Illustration about the importance of learning your rent rights
May 10, 2018 Washington DC

Tenants in Washington, D.C. can push for better maintenance, fight rent increases, and work to resolve other building issues by forming a tenant organization with other residents. Under the Tenant Right to Organize Act , tenants can form an organization to protect their rights and improve their ability to negotiate with the landlord.

Tenant Associations

To form a tenant association, tenants can gauge interest among the other tenants who share the building or tenants who are renting properties from the same landlord in the neighborhood. The process of forming an association is relatively easy, according to the D.C. Tenant’s Advocacy Coalition, which offers help, information, and a step-by-step guide for forming associations in D.C. First steps include a vote to form the association and the election of officers. The coalition suggests that associations incorporate as a nonprofit, but it is not a requirement.

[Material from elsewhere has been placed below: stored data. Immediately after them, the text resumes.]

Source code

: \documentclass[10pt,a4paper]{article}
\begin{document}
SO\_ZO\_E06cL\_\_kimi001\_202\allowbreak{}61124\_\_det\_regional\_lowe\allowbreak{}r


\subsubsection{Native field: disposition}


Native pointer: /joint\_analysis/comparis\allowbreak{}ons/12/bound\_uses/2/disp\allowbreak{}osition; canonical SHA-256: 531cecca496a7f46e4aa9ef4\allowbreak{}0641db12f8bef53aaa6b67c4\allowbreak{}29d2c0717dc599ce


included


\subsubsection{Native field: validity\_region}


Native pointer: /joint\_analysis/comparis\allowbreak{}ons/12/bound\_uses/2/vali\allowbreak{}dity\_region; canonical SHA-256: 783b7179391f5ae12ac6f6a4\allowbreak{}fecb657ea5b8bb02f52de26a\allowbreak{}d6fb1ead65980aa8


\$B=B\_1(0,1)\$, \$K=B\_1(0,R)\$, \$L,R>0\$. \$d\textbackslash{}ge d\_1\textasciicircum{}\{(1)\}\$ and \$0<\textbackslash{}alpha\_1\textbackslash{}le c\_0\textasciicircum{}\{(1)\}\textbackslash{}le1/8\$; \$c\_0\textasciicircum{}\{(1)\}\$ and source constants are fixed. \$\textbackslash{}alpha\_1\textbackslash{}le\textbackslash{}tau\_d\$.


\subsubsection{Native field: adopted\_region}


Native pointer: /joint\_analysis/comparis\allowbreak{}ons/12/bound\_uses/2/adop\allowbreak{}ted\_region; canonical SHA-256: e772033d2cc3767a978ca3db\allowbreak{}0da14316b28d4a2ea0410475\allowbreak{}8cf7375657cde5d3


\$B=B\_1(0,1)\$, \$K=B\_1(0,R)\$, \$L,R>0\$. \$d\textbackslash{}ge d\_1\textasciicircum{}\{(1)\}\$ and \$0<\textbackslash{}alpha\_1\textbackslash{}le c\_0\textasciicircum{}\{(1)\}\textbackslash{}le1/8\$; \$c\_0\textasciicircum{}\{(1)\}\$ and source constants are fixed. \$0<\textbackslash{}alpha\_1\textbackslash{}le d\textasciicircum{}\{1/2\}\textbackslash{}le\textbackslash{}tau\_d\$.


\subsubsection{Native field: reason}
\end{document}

Association will establish a unified position prior to negotiating with a landlord and should have organizational bylaws to determine the rules for membership, elections, and decision-making.

The Tenant Right to Organize Act

The Tenant Right to Organize (TRO) Act protects the right of tenants in the District of Columbia to organize into associations, requires landlords and their agents to acknowledge tenant groups, and mandates that the landlord considers an association’s requests.

In addition, the TRO Act gives tenants the right to participate in association activities in their own building. This includes the right to post information about tenant group meetings in public spaces, distribute literature regarding tenant issues, and hold association meetings. Tenants can also work with an organizer who is not affiliated with a landlord or a property manager to establish and run a tenant group.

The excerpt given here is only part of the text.